**WORK ORDER:** Every line below must come back exactly as it stands, with the images omitted.

*** Opening of DATA TO USE ***

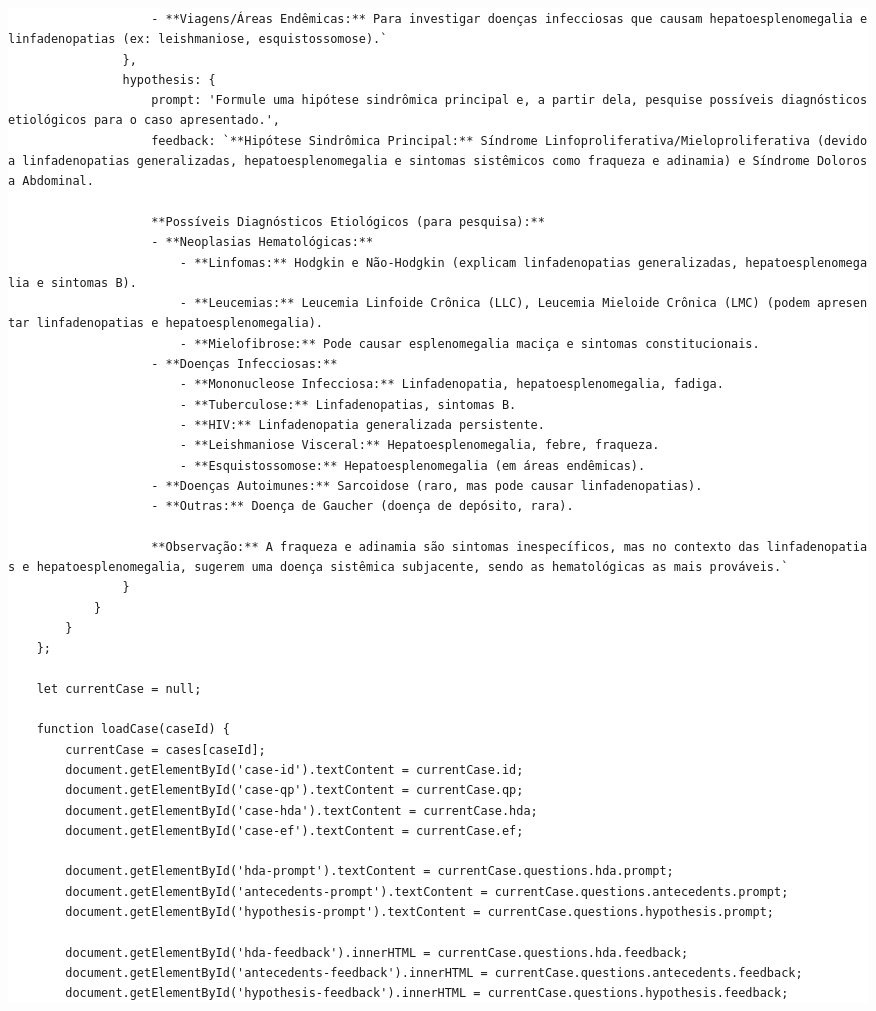                         - **Viagens/Áreas Endêmicas:** Para investigar doenças infecciosas que causam hepatoesplenomegalia e linfadenopatias (ex: leishmaniose, esquistossomose).`
                    },
                    hypothesis: {
                        prompt: 'Formule uma hipótese sindrômica principal e, a partir dela, pesquise possíveis diagnósticos etiológicos para o caso apresentado.',
                        feedback: `**Hipótese Sindrômica Principal:** Síndrome Linfoproliferativa/Mieloproliferativa (devido a linfadenopatias generalizadas, hepatoesplenomegalia e sintomas sistêmicos como fraqueza e adinamia) e Síndrome Dolorosa Abdominal.

                        **Possíveis Diagnósticos Etiológicos (para pesquisa):**
                        - **Neoplasias Hematológicas:**
                            - **Linfomas:** Hodgkin e Não-Hodgkin (explicam linfadenopatias generalizadas, hepatoesplenomegalia e sintomas B).
                            - **Leucemias:** Leucemia Linfoide Crônica (LLC), Leucemia Mieloide Crônica (LMC) (podem apresentar linfadenopatias e hepatoesplenomegalia).
                            - **Mielofibrose:** Pode causar esplenomegalia maciça e sintomas constitucionais.
                        - **Doenças Infecciosas:**
                            - **Mononucleose Infecciosa:** Linfadenopatia, hepatoesplenomegalia, fadiga.
                            - **Tuberculose:** Linfadenopatias, sintomas B.
                            - **HIV:** Linfadenopatia generalizada persistente.
                            - **Leishmaniose Visceral:** Hepatoesplenomegalia, febre, fraqueza.
                            - **Esquistossomose:** Hepatoesplenomegalia (em áreas endêmicas).
                        - **Doenças Autoimunes:** Sarcoidose (raro, mas pode causar linfadenopatias).
                        - **Outras:** Doença de Gaucher (doença de depósito, rara).

                        **Observação:** A fraqueza e adinamia são sintomas inespecíficos, mas no contexto das linfadenopatias e hepatoesplenomegalia, sugerem uma doença sistêmica subjacente, sendo as hematológicas as mais prováveis.`
                    }
                }
            }
        };

        let currentCase = null;

        function loadCase(caseId) {
            currentCase = cases[caseId];
            document.getElementById('case-id').textContent = currentCase.id;
            document.getElementById('case-qp').textContent = currentCase.qp;
            document.getElementById('case-hda').textContent = currentCase.hda;
            document.getElementById('case-ef').textContent = currentCase.ef;

            document.getElementById('hda-prompt').textContent = currentCase.questions.hda.prompt;
            document.getElementById('antecedents-prompt').textContent = currentCase.questions.antecedents.prompt;
            document.getElementById('hypothesis-prompt').textContent = currentCase.questions.hypothesis.prompt;

            document.getElementById('hda-feedback').innerHTML = currentCase.questions.hda.feedback;
            document.getElementById('antecedents-feedback').innerHTML = currentCase.questions.antecedents.feedback;
            document.getElementById('hypothesis-feedback').innerHTML = currentCase.questions.hypothesis.feedback;
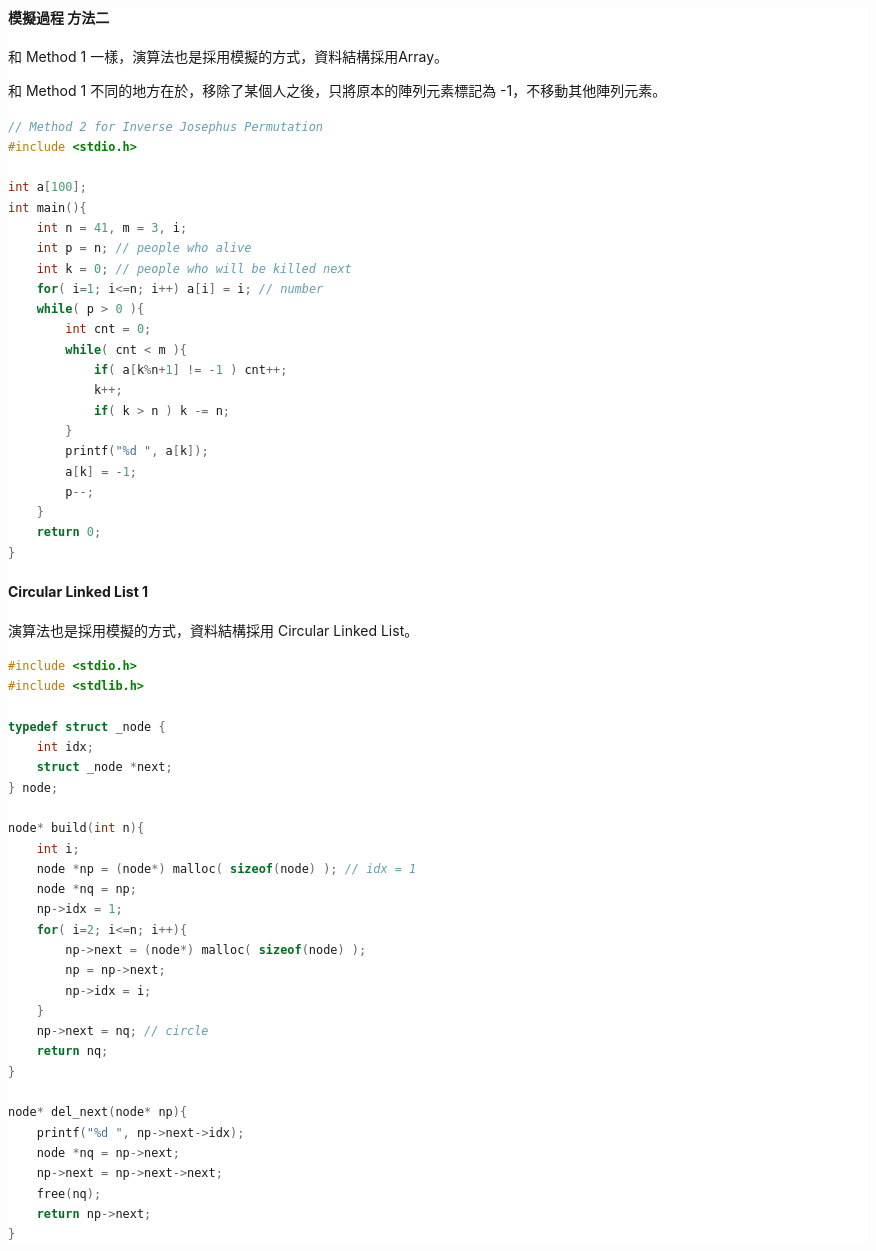 #### 模擬過程 方法二

和 Method 1 一樣，演算法也是採用模擬的方式，資料結構採用Array。

和 Method 1 不同的地方在於，移除了某個人之後，只將原本的陣列元素標記為 -1，不移動其他陣列元素。

```C
// Method 2 for Inverse Josephus Permutation
#include <stdio.h>

int a[100];
int main(){
    int n = 41, m = 3, i;
    int p = n; // people who alive
    int k = 0; // people who will be killed next
    for( i=1; i<=n; i++) a[i] = i; // number
    while( p > 0 ){
        int cnt = 0;
        while( cnt < m ){
            if( a[k%n+1] != -1 ) cnt++;
            k++;
            if( k > n ) k -= n;
        }
        printf("%d ", a[k]);
        a[k] = -1;
        p--;
    }
    return 0;
}
```

#### Circular Linked List 1

演算法也是採用模擬的方式，資料結構採用 Circular Linked List。

```C
#include <stdio.h>
#include <stdlib.h>

typedef struct _node {
    int idx;
    struct _node *next;
} node;

node* build(int n){
    int i;
    node *np = (node*) malloc( sizeof(node) ); // idx = 1
    node *nq = np;
    np->idx = 1;
    for( i=2; i<=n; i++){
        np->next = (node*) malloc( sizeof(node) );
        np = np->next;
        np->idx = i;
    }
    np->next = nq; // circle
    return nq;
}

node* del_next(node* np){
    printf("%d ", np->next->idx);
    node *nq = np->next;
    np->next = np->next->next;
    free(nq);
    return np->next;
}

```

*** Close of DATA TO USE ***

**RESPONSE TO THIS EXERCISE:**
                         - **Viagens/Áreas Endêmicas:** Para investigar doenças infecciosas que causam hepatoesplenomegalia e linfadenopatias (ex: leishmaniose, esquistossomose).`
                    },
                    hypothesis: {
                        prompt: 'Formule uma hipótese sindrômica principal e, a partir dela, pesquise possíveis diagnósticos etiológicos para o caso apresentado.',
                        feedback: `**Hipótese Sindrômica Principal:** Síndrome Linfoproliferativa/Mieloproliferativa (devido a linfadenopatias generalizadas, hepatoesplenomegalia e sintomas sistêmicos como fraqueza e adinamia) e Síndrome Dolorosa Abdominal.

                        **Possíveis Diagnósticos Etiológicos (para pesquisa):**
                        - **Neoplasias Hematológicas:**
                            - **Linfomas:** Hodgkin e Não-Hodgkin (explicam linfadenopatias generalizadas, hepatoesplenomegalia e sintomas B).
                            - **Leucemias:** Leucemia Linfoide Crônica (LLC), Leucemia Mieloide Crônica (LMC) (podem apresentar linfadenopatias e hepatoesplenomegalia).
                            - **Mielofibrose:** Pode causar esplenomegalia maciça e sintomas constitucionais.
                        - **Doenças Infecciosas:**
                            - **Mononucleose Infecciosa:** Linfadenopatia, hepatoesplenomegalia, fadiga.
                            - **Tuberculose:** Linfadenopatias, sintomas B.
                            - **HIV:** Linfadenopatia generalizada persistente.
                            - **Leishmaniose Visceral:** Hepatoesplenomegalia, febre, fraqueza.
                            - **Esquistossomose:** Hepatoesplenomegalia (em áreas endêmicas).
                        - **Doenças Autoimunes:** Sarcoidose (raro, mas pode causar linfadenopatias).
                        - **Outras:** Doença de Gaucher (doença de depósito, rara).

                        **Observação:** A fraqueza e adinamia são sintomas inespecíficos, mas no contexto das linfadenopatias e hepatoesplenomegalia, sugerem uma doença sistêmica subjacente, sendo as hematológicas as mais prováveis.`
                    }
                }
            }
        };

        let currentCase = null;

        function loadCase(caseId) {
            currentCase = cases[caseId];
            document.getElementById('case-id').textContent = currentCase.id;
            document.getElementById('case-qp').textContent = currentCase.qp;
            document.getElementById('case-hda').textContent = currentCase.hda;
            document.getElementById('case-ef').textContent = currentCase.ef;

            document.getElementById('hda-prompt').textContent = currentCase.questions.hda.prompt;
            document.getElementById('antecedents-prompt').textContent = currentCase.questions.antecedents.prompt;
            document.getElementById('hypothesis-prompt').textContent = currentCase.questions.hypothesis.prompt;

            document.getElementById('hda-feedback').innerHTML = currentCase.questions.hda.feedback;
            document.getElementById('antecedents-feedback').innerHTML = currentCase.questions.antecedents.feedback;
            document.getElementById('hypothesis-feedback').innerHTML = currentCase.questions.hypothesis.feedback;
 #### 模擬過程 方法二

和 Method 1 一樣，演算法也是採用模擬的方式，資料結構採用Array。

和 Method 1 不同的地方在於，移除了某個人之後，只將原本的陣列元素標記為 -1，不移動其他陣列元素。

```C
// Method 2 for Inverse Josephus Permutation
#include <stdio.h>

int a[100];
int main(){
    int n = 41, m = 3, i;
    int p = n; // people who alive
    int k = 0; // people who will be killed next
    for( i=1; i<=n; i++) a[i] = i; // number
    while( p > 0 ){
        int cnt = 0;
        while( cnt < m ){
            if( a[k%n+1] != -1 ) cnt++;
            k++;
            if( k > n ) k -= n;
        }
        printf("%d ", a[k]);
        a[k] = -1;
        p--;
    }
    return 0;
}
```

#### Circular Linked List 1

演算法也是採用模擬的方式，資料結構採用 Circular Linked List。

```C
#include <stdio.h>
#include <stdlib.h>

typedef struct _node {
    int idx;
    struct _node *next;
} node;

node* build(int n){
    int i;
    node *np = (node*) malloc( sizeof(node) ); // idx = 1
    node *nq = np;
    np->idx = 1;
    for( i=2; i<=n; i++){
        np->next = (node*) malloc( sizeof(node) );
        np = np->next;
        np->idx = i;
    }
    np->next = nq; // circle
    return nq;
}

node* del_next(node* np){
    printf("%d ", np->next->idx);
    node *nq = np->next;
    np->next = np->next->next;
    free(nq);
    return np->next;
}

```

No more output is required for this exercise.